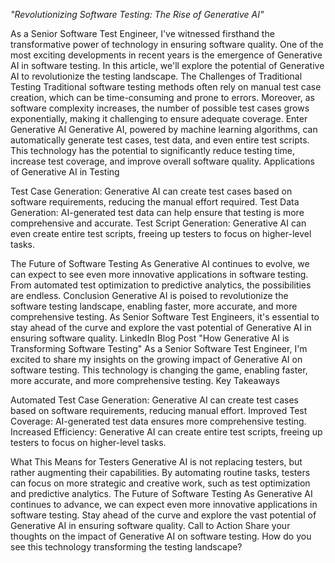 *"Revolutionizing Software Testing: The Rise of Generative AI"*

As a Senior Software Test Engineer, I've witnessed firsthand the transformative power of technology in ensuring software quality. One of the most exciting developments in recent years is the emergence of Generative AI in software testing. In this article, we'll explore the potential of Generative AI to revolutionize the testing landscape.
The Challenges of Traditional Testing
Traditional software testing methods often rely on manual test case creation, which can be time-consuming and prone to errors. Moreover, as software complexity increases, the number of possible test cases grows exponentially, making it challenging to ensure adequate coverage.
Enter Generative AI
Generative AI, powered by machine learning algorithms, can automatically generate test cases, test data, and even entire test scripts. This technology has the potential to significantly reduce testing time, increase test coverage, and improve overall software quality.
Applications of Generative AI in Testing

Test Case Generation: Generative AI can create test cases based on software requirements, reducing the manual effort required.
Test Data Generation: AI-generated test data can help ensure that testing is more comprehensive and accurate.
Test Script Generation: Generative AI can even create entire test scripts, freeing up testers to focus on higher-level tasks.

The Future of Software Testing
As Generative AI continues to evolve, we can expect to see even more innovative applications in software testing. From automated test optimization to predictive analytics, the possibilities are endless.
Conclusion
Generative AI is poised to revolutionize the software testing landscape, enabling faster, more accurate, and more comprehensive testing. As Senior Software Test Engineers, it's essential to stay ahead of the curve and explore the vast potential of Generative AI in ensuring software quality.
LinkedIn Blog Post
"How Generative AI is Transforming Software Testing"
As a Senior Software Test Engineer, I'm excited to share my insights on the growing impact of Generative AI on software testing. This technology is changing the game, enabling faster, more accurate, and more comprehensive testing.
Key Takeaways

Automated Test Case Generation: Generative AI can create test cases based on software requirements, reducing manual effort.
Improved Test Coverage: AI-generated test data ensures more comprehensive testing.
Increased Efficiency: Generative AI can create entire test scripts, freeing up testers to focus on higher-level tasks.

What This Means for Testers
Generative AI is not replacing testers, but rather augmenting their capabilities. By automating routine tasks, testers can focus on more strategic and creative work, such as test optimization and predictive analytics.
The Future of Software Testing
As Generative AI continues to advance, we can expect even more innovative applications in software testing. Stay ahead of the curve and explore the vast potential of Generative AI in ensuring software quality.
Call to Action
Share your thoughts on the impact of Generative AI on software testing. How do you see this technology transforming the testing landscape?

§ **YOUR TASK**:
The expected output is each record, copied exactly, and nothing in place of the pictures.

§ **ANSWER FOR THE TASK**:
 *"Revolutionizing Software Testing: The Rise of Generative AI"*

As a Senior Software Test Engineer, I've witnessed firsthand the transformative power of technology in ensuring software quality. One of the most exciting developments in recent years is the emergence of Generative AI in software testing. In this article, we'll explore the potential of Generative AI to revolutionize the testing landscape.
The Challenges of Traditional Testing
Traditional software testing methods often rely on manual test case creation, which can be time-consuming and prone to errors. Moreover, as software complexity increases, the number of possible test cases grows exponentially, making it challenging to ensure adequate coverage.
Enter Generative AI
Generative AI, powered by machine learning algorithms, can automatically generate test cases, test data, and even entire test scripts. This technology has the potential to significantly reduce testing time, increase test coverage, and improve overall software quality.
Applications of Generative AI in Testing

Test Case Generation: Generative AI can create test cases based on software requirements, reducing the manual effort required.
Test Data Generation: AI-generated test data can help ensure that testing is more comprehensive and accurate.
Test Script Generation: Generative AI can even create entire test scripts, freeing up testers to focus on higher-level tasks.

The Future of Software Testing
As Generative AI continues to evolve, we can expect to see even more innovative applications in software testing. From automated test optimization to predictive analytics, the possibilities are endless.
Conclusion
Generative AI is poised to revolutionize the software testing landscape, enabling faster, more accurate, and more comprehensive testing. As Senior Software Test Engineers, it's essential to stay ahead of the curve and explore the vast potential of Generative AI in ensuring software quality.
LinkedIn Blog Post
"How Generative AI is Transforming Software Testing"
As a Senior Software Test Engineer, I'm excited to share my insights on the growing impact of Generative AI on software testing. This technology is changing the game, enabling faster, more accurate, and more comprehensive testing.
Key Takeaways

Automated Test Case Generation: Generative AI can create test cases based on software requirements, reducing manual effort.
Improved Test Coverage: AI-generated test data ensures more comprehensive testing.
Increased Efficiency: Generative AI can create entire test scripts, freeing up testers to focus on higher-level tasks.

What This Means for Testers
Generative AI is not replacing testers, but rather augmenting their capabilities. By automating routine tasks, testers can focus on more strategic and creative work, such as test optimization and predictive analytics.
The Future of Software Testing
As Generative AI continues to advance, we can expect even more innovative applications in software testing. Stay ahead of the curve and explore the vast potential of Generative AI in ensuring software quality.
Call to Action
Share your thoughts on the impact of Generative AI on software testing. How do you see this technology transforming the testing landscape?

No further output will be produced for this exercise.